Есенин признавался: «А более всего любовь к родному краю меня томила, мучила и жгла!»
Он был пригвожден к чувству Родины - не как к березке или осине - а сопричастности ее судьбе и огромности довлеющей над ним задачи. Но перед этим набирался стихов всех поэтов, выработав безупречный слух и вкус уже к 22 годам...
Помню, я как-то примерно о том же пламенно говорил два часа, а меня слушала какая-то девушка и спросила в финале:
«Зачем вы все это говорите? Я считаю, ветряки, журавли и журчащий ручеек значат для писателя гораздо больше, чем чтение книг... Зачем мне чужие мысли? У меня своя душа...»
Литература и не про душу тоже. Она требует не менее профессионального отношения, чем, скажем, игра на гитаре, скрипке или операция на сердце. Ею надо болеть! Ее надо уметь.
Отдельная тема - политическая ангажированность, это вещь никому не нужная. Абсолютно четкие убеждения были у Пушкина, Достоевского, Тютчева, но, если читаешь их тексты, ты видишь там совсем иную высоту. Вот, скажем, Пушкин - он за царя или декабристов? За Пугачева или за Суворова?
Это же касается любого, и нынешнего режима. Вас всегда будут ловить за руку: ты за белых или за красных? Ты можешь и должен иметь убеждения. Но это никогда не должно выступать из ваших текстов, ведь литература - это про мирооправдание.
Твои персонажи могут быть противными, мелкими, уродливыми, как у Чехова, но их всех должно быть жалко, а это происходит лишь тогда, когда жалость не проговаривается - самое главное в литературе происходит на неслышном, незримом уровне.

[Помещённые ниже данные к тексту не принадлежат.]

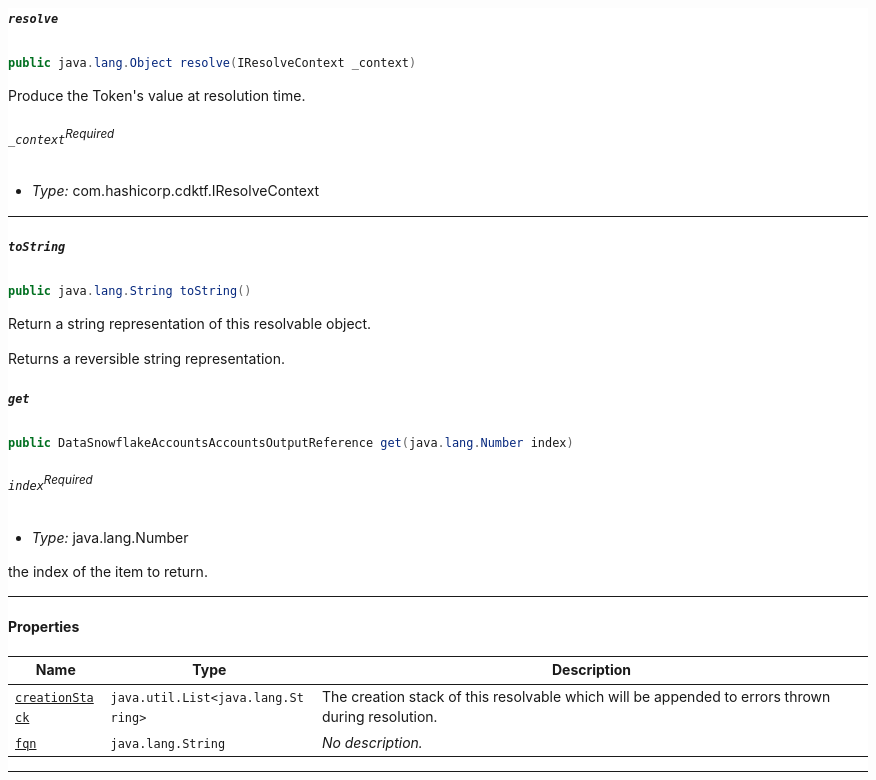 ##### `resolve` <a name="resolve" id="@cdktf/provider-snowflake.dataSnowflakeAccounts.DataSnowflakeAccountsAccountsList.resolve"></a>

```java
public java.lang.Object resolve(IResolveContext _context)
```

Produce the Token's value at resolution time.

###### `_context`<sup>Required</sup> <a name="_context" id="@cdktf/provider-snowflake.dataSnowflakeAccounts.DataSnowflakeAccountsAccountsList.resolve.parameter._context"></a>

- *Type:* com.hashicorp.cdktf.IResolveContext

---

##### `toString` <a name="toString" id="@cdktf/provider-snowflake.dataSnowflakeAccounts.DataSnowflakeAccountsAccountsList.toString"></a>

```java
public java.lang.String toString()
```

Return a string representation of this resolvable object.

Returns a reversible string representation.

##### `get` <a name="get" id="@cdktf/provider-snowflake.dataSnowflakeAccounts.DataSnowflakeAccountsAccountsList.get"></a>

```java
public DataSnowflakeAccountsAccountsOutputReference get(java.lang.Number index)
```

###### `index`<sup>Required</sup> <a name="index" id="@cdktf/provider-snowflake.dataSnowflakeAccounts.DataSnowflakeAccountsAccountsList.get.parameter.index"></a>

- *Type:* java.lang.Number

the index of the item to return.

---


#### Properties <a name="Properties" id="Properties"></a>

| **Name** | **Type** | **Description** |
| --- | --- | --- |
| <code><a href="#@cdktf/provider-snowflake.dataSnowflakeAccounts.DataSnowflakeAccountsAccountsList.property.creationStack">creationStack</a></code> | <code>java.util.List<java.lang.String></code> | The creation stack of this resolvable which will be appended to errors thrown during resolution. |
| <code><a href="#@cdktf/provider-snowflake.dataSnowflakeAccounts.DataSnowflakeAccountsAccountsList.property.fqn">fqn</a></code> | <code>java.lang.String</code> | *No description.* |

---
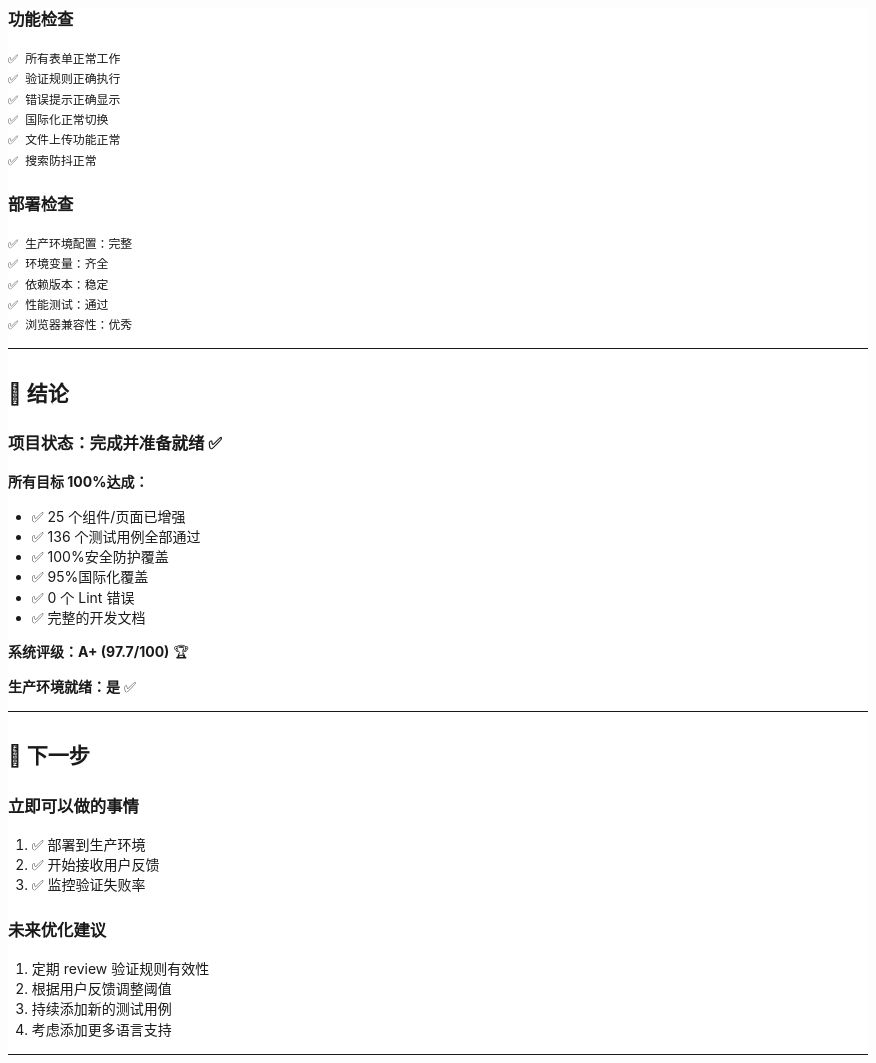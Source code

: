 ### 功能检查

```bash
✅ 所有表单正常工作
✅ 验证规则正确执行
✅ 错误提示正确显示
✅ 国际化正常切换
✅ 文件上传功能正常
✅ 搜索防抖正常
```

### 部署检查

```bash
✅ 生产环境配置：完整
✅ 环境变量：齐全
✅ 依赖版本：稳定
✅ 性能测试：通过
✅ 浏览器兼容性：优秀
```

---

## 🎯 结论

### **项目状态：完成并准备就绪** ✅

**所有目标 100%达成：**

- ✅ 25 个组件/页面已增强
- ✅ 136 个测试用例全部通过
- ✅ 100%安全防护覆盖
- ✅ 95%国际化覆盖
- ✅ 0 个 Lint 错误
- ✅ 完整的开发文档

**系统评级：A+ (97.7/100)** 🏆

**生产环境就绪：是** ✅

---

## 🚀 下一步

### 立即可以做的事情

1. ✅ 部署到生产环境
2. ✅ 开始接收用户反馈
3. ✅ 监控验证失败率

### 未来优化建议

1. 定期 review 验证规则有效性
2. 根据用户反馈调整阈值
3. 持续添加新的测试用例
4. 考虑添加更多语言支持

---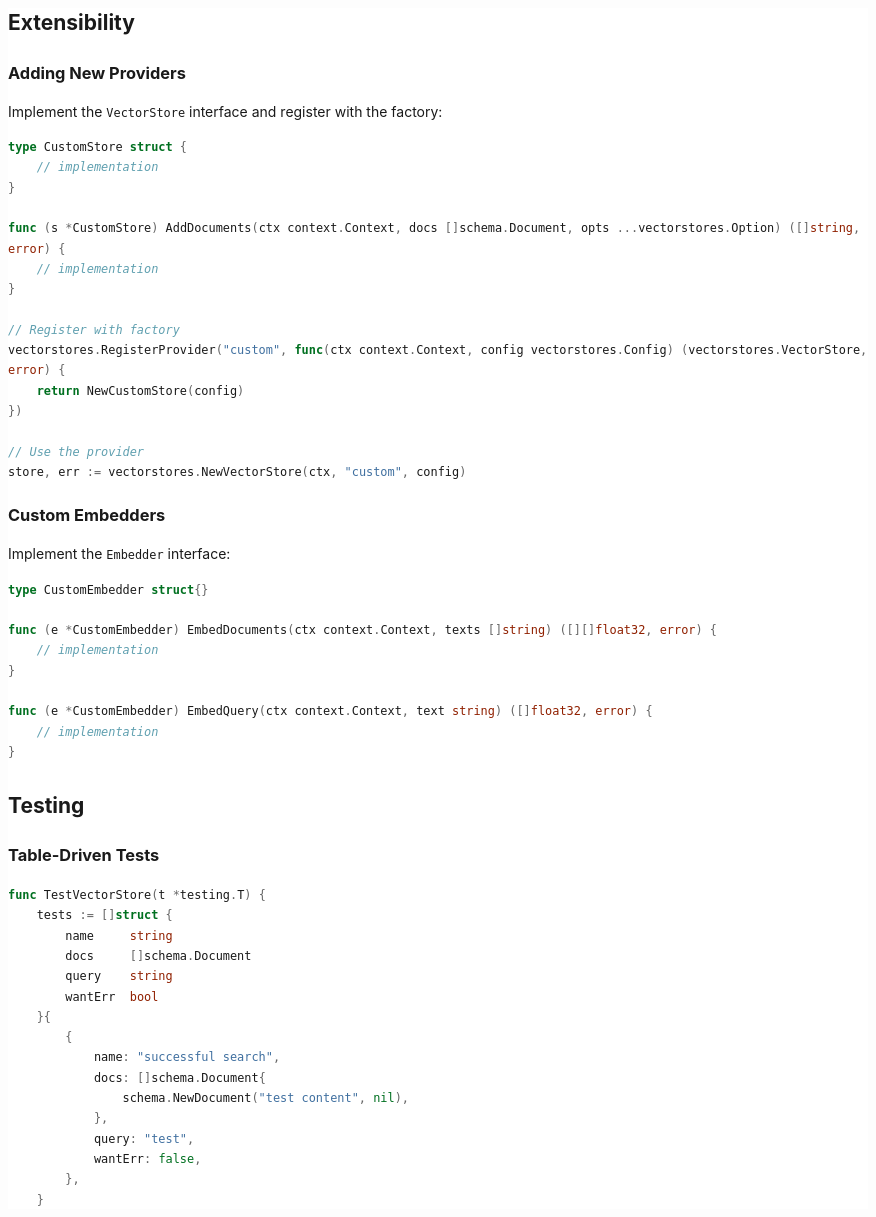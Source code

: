 ## Extensibility

### Adding New Providers

Implement the `VectorStore` interface and register with the factory:

```go
type CustomStore struct {
    // implementation
}

func (s *CustomStore) AddDocuments(ctx context.Context, docs []schema.Document, opts ...vectorstores.Option) ([]string, error) {
    // implementation
}

// Register with factory
vectorstores.RegisterProvider("custom", func(ctx context.Context, config vectorstores.Config) (vectorstores.VectorStore, error) {
    return NewCustomStore(config)
})

// Use the provider
store, err := vectorstores.NewVectorStore(ctx, "custom", config)
```

### Custom Embedders

Implement the `Embedder` interface:

```go
type CustomEmbedder struct{}

func (e *CustomEmbedder) EmbedDocuments(ctx context.Context, texts []string) ([][]float32, error) {
    // implementation
}

func (e *CustomEmbedder) EmbedQuery(ctx context.Context, text string) ([]float32, error) {
    // implementation
}
```

## Testing

### Table-Driven Tests

```go
func TestVectorStore(t *testing.T) {
    tests := []struct {
        name     string
        docs     []schema.Document
        query    string
        wantErr  bool
    }{
        {
            name: "successful search",
            docs: []schema.Document{
                schema.NewDocument("test content", nil),
            },
            query: "test",
            wantErr: false,
        },
    }

```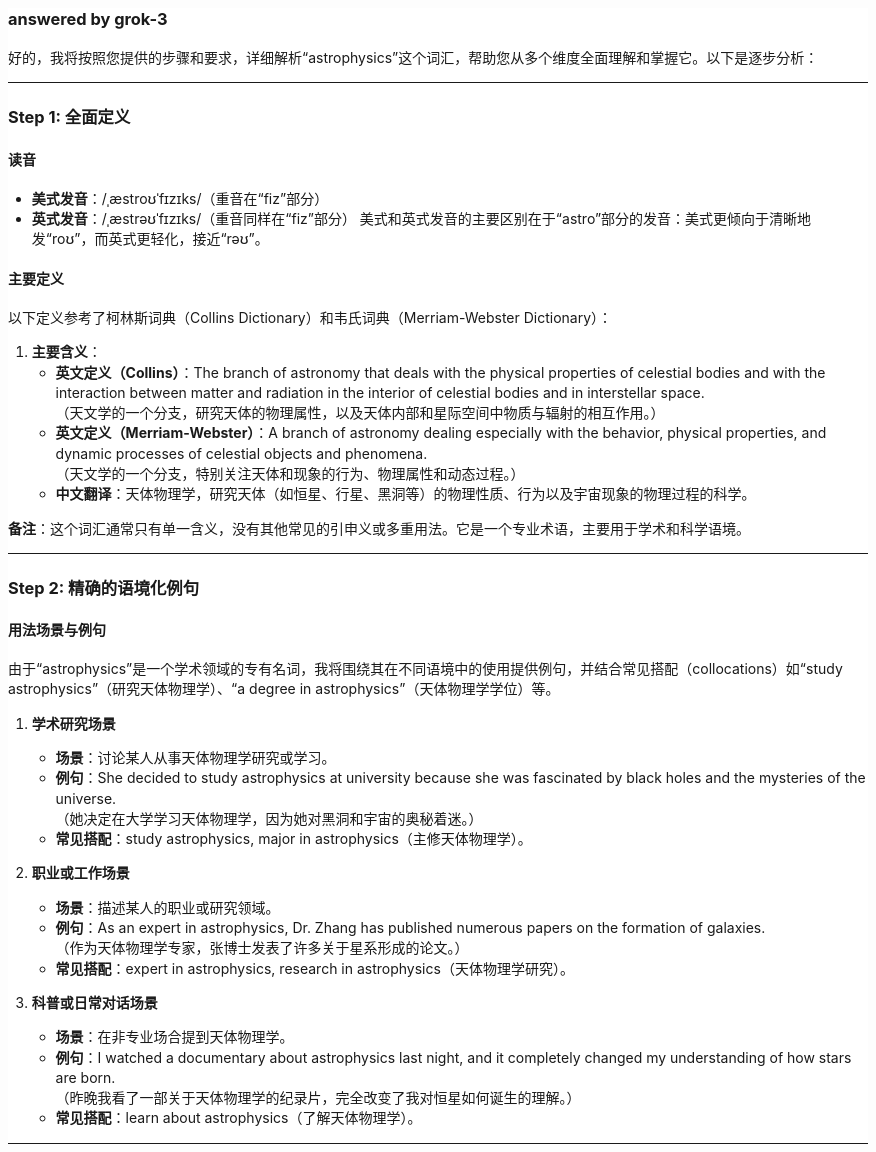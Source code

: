 ### answered by grok-3
好的，我将按照您提供的步骤和要求，详细解析“astrophysics”这个词汇，帮助您从多个维度全面理解和掌握它。以下是逐步分析：

---

### Step 1: 全面定义

#### 读音
- **美式发音**：/ˌæstroʊˈfɪzɪks/（重音在“fiz”部分）
- **英式发音**：/ˌæstrəʊˈfɪzɪks/（重音同样在“fiz”部分）
美式和英式发音的主要区别在于“astro”部分的发音：美式更倾向于清晰地发“roʊ”，而英式更轻化，接近“rəʊ”。

#### 主要定义
以下定义参考了柯林斯词典（Collins Dictionary）和韦氏词典（Merriam-Webster Dictionary）：
1. **主要含义**：  
   - **英文定义（Collins）**：The branch of astronomy that deals with the physical properties of celestial bodies and with the interaction between matter and radiation in the interior of celestial bodies and in interstellar space.  
     （天文学的一个分支，研究天体的物理属性，以及天体内部和星际空间中物质与辐射的相互作用。）  
   - **英文定义（Merriam-Webster）**：A branch of astronomy dealing especially with the behavior, physical properties, and dynamic processes of celestial objects and phenomena.  
     （天文学的一个分支，特别关注天体和现象的行为、物理属性和动态过程。）  
   - **中文翻译**：天体物理学，研究天体（如恒星、行星、黑洞等）的物理性质、行为以及宇宙现象的物理过程的科学。

**备注**：这个词汇通常只有单一含义，没有其他常见的引申义或多重用法。它是一个专业术语，主要用于学术和科学语境。

---

### Step 2: 精确的语境化例句

#### 用法场景与例句
由于“astrophysics”是一个学术领域的专有名词，我将围绕其在不同语境中的使用提供例句，并结合常见搭配（collocations）如“study astrophysics”（研究天体物理学）、“a degree in astrophysics”（天体物理学学位）等。

1. **学术研究场景**  
   - **场景**：讨论某人从事天体物理学研究或学习。  
   - **例句**：She decided to study astrophysics at university because she was fascinated by black holes and the mysteries of the universe.  
     （她决定在大学学习天体物理学，因为她对黑洞和宇宙的奥秘着迷。）  
   - **常见搭配**：study astrophysics, major in astrophysics（主修天体物理学）。

2. **职业或工作场景**  
   - **场景**：描述某人的职业或研究领域。  
   - **例句**：As an expert in astrophysics, Dr. Zhang has published numerous papers on the formation of galaxies.  
     （作为天体物理学专家，张博士发表了许多关于星系形成的论文。）  
   - **常见搭配**：expert in astrophysics, research in astrophysics（天体物理学研究）。

3. **科普或日常对话场景**  
   - **场景**：在非专业场合提到天体物理学。  
   - **例句**：I watched a documentary about astrophysics last night, and it completely changed my understanding of how stars are born.  
     （昨晚我看了一部关于天体物理学的纪录片，完全改变了我对恒星如何诞生的理解。）  
   - **常见搭配**：learn about astrophysics（了解天体物理学）。

---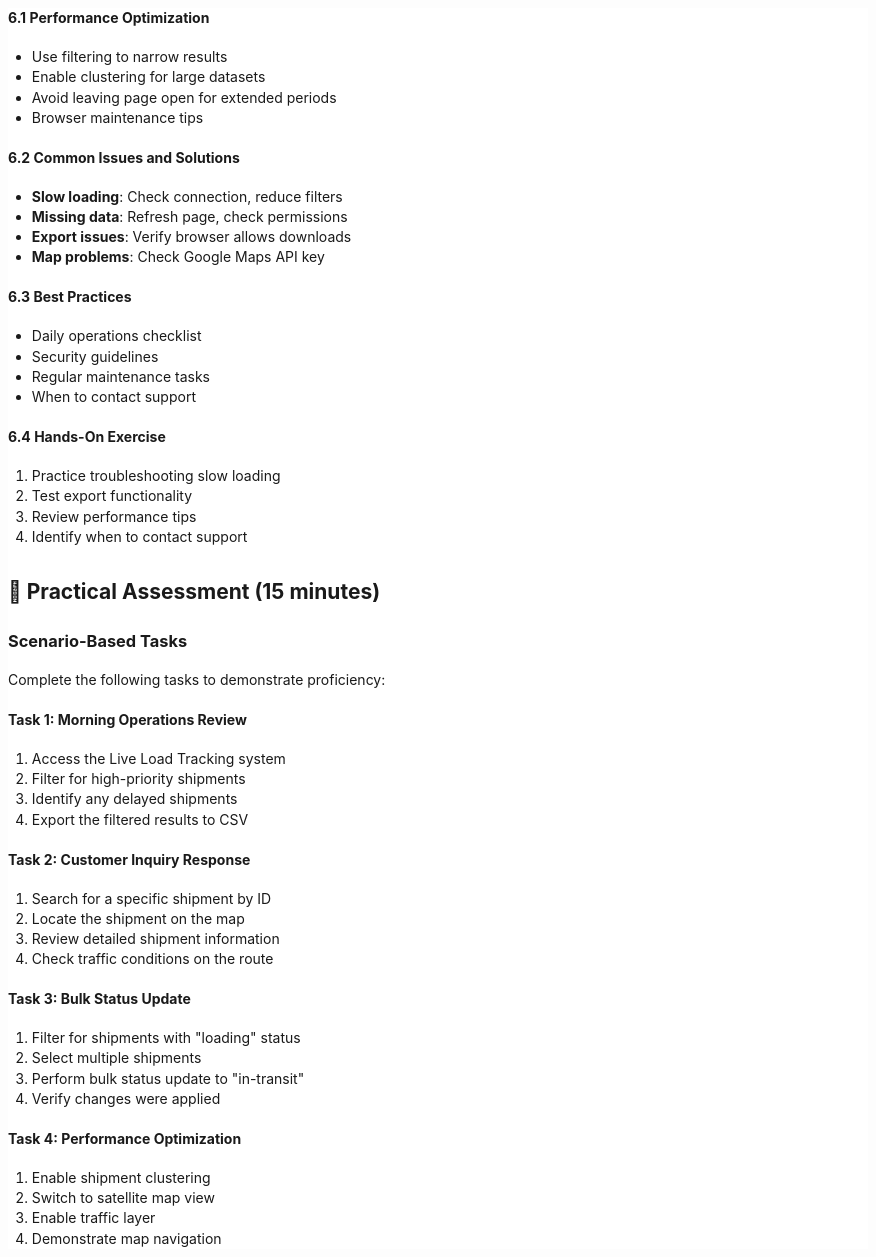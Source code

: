 #### 6.1 Performance Optimization
- Use filtering to narrow results
- Enable clustering for large datasets
- Avoid leaving page open for extended periods
- Browser maintenance tips

#### 6.2 Common Issues and Solutions
- **Slow loading**: Check connection, reduce filters
- **Missing data**: Refresh page, check permissions
- **Export issues**: Verify browser allows downloads
- **Map problems**: Check Google Maps API key

#### 6.3 Best Practices
- Daily operations checklist
- Security guidelines
- Regular maintenance tasks
- When to contact support

#### 6.4 Hands-On Exercise
1. Practice troubleshooting slow loading
2. Test export functionality
3. Review performance tips
4. Identify when to contact support

## 🧪 Practical Assessment (15 minutes)

### Scenario-Based Tasks
Complete the following tasks to demonstrate proficiency:

#### Task 1: Morning Operations Review
1. Access the Live Load Tracking system
2. Filter for high-priority shipments
3. Identify any delayed shipments
4. Export the filtered results to CSV

#### Task 2: Customer Inquiry Response
1. Search for a specific shipment by ID
2. Locate the shipment on the map
3. Review detailed shipment information
4. Check traffic conditions on the route

#### Task 3: Bulk Status Update
1. Filter for shipments with "loading" status
2. Select multiple shipments
3. Perform bulk status update to "in-transit"
4. Verify changes were applied

#### Task 4: Performance Optimization
1. Enable shipment clustering
2. Switch to satellite map view
3. Enable traffic layer
4. Demonstrate map navigation
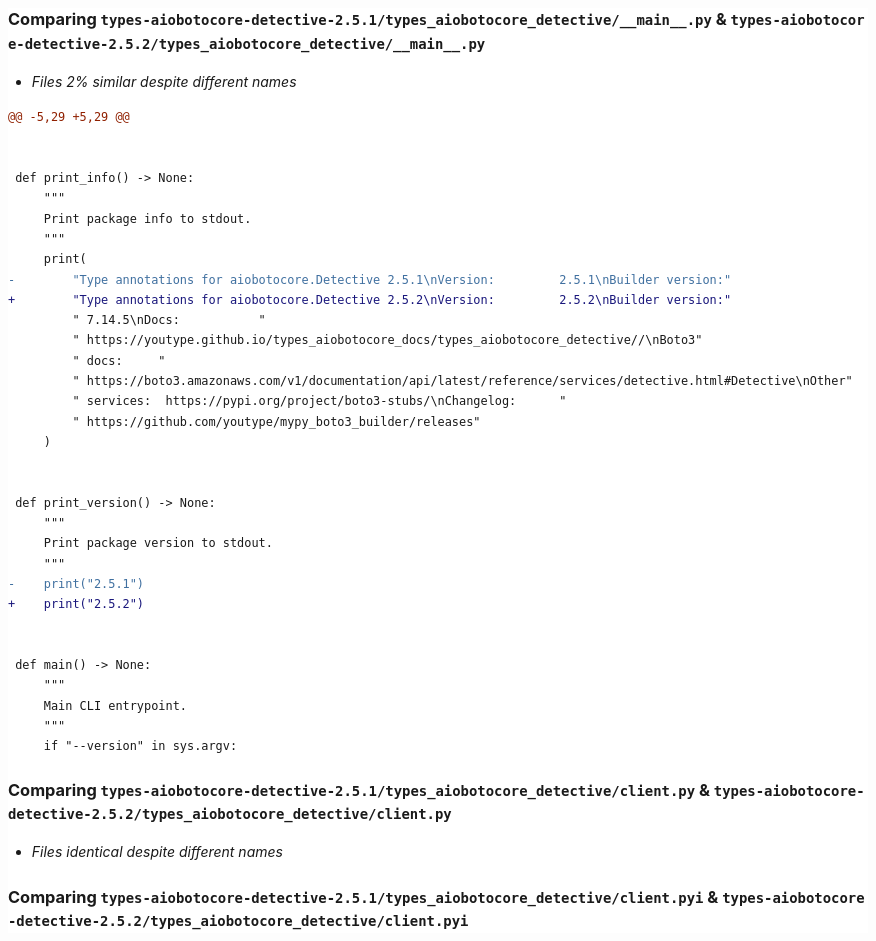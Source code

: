 ### Comparing `types-aiobotocore-detective-2.5.1/types_aiobotocore_detective/__main__.py` & `types-aiobotocore-detective-2.5.2/types_aiobotocore_detective/__main__.py`

 * *Files 2% similar despite different names*

```diff
@@ -5,29 +5,29 @@
 
 
 def print_info() -> None:
     """
     Print package info to stdout.
     """
     print(
-        "Type annotations for aiobotocore.Detective 2.5.1\nVersion:         2.5.1\nBuilder version:"
+        "Type annotations for aiobotocore.Detective 2.5.2\nVersion:         2.5.2\nBuilder version:"
         " 7.14.5\nDocs:           "
         " https://youtype.github.io/types_aiobotocore_docs/types_aiobotocore_detective//\nBoto3"
         " docs:     "
         " https://boto3.amazonaws.com/v1/documentation/api/latest/reference/services/detective.html#Detective\nOther"
         " services:  https://pypi.org/project/boto3-stubs/\nChangelog:      "
         " https://github.com/youtype/mypy_boto3_builder/releases"
     )
 
 
 def print_version() -> None:
     """
     Print package version to stdout.
     """
-    print("2.5.1")
+    print("2.5.2")
 
 
 def main() -> None:
     """
     Main CLI entrypoint.
     """
     if "--version" in sys.argv:
```

### Comparing `types-aiobotocore-detective-2.5.1/types_aiobotocore_detective/client.py` & `types-aiobotocore-detective-2.5.2/types_aiobotocore_detective/client.py`

 * *Files identical despite different names*

### Comparing `types-aiobotocore-detective-2.5.1/types_aiobotocore_detective/client.pyi` & `types-aiobotocore-detective-2.5.2/types_aiobotocore_detective/client.pyi`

- Назовите писателей, на книгах которых настаивалась ваша проза, у кого учились писать и продолжаете учиться сейчас.
Все мои литературные пристрастия сформировались очень давно - они постоянно дополняются, но никогда не меняются. Опускаю разговор о русской классике, которая всегда меня восхищала и восхищает.
Только вот купил себе очередной портрет Льва Николаевича Толстого. И созерцаю Льва Николаевича с каким-то космическим ужасом, надеясь дорасти ему хоть до колена.
Помню, как я впервые прочитал «Уже написан Вертер» Катаева, «Вечер у Клэр» Газданова, «Золотой узор» Зайцева, определенный набор - не стану перечислять - английских и американских книг, все они стали мне родней.
И, к счастью, у меня не было разочаровывающих влюбленностей. Только в музыке. Ехал недавно с сыном, спросил его, что он думает о Гребенщикове?
Ответил, что ничего о нем давно не думает, тот стал для него «определенным набором стереотипов, которые сам же Гребенщиков неизменно подтверждает». Это очень точно - понял я с болью в сердце; стать тенью самого себя - очень опасная штука, в которую не хотелось бы вляпаться.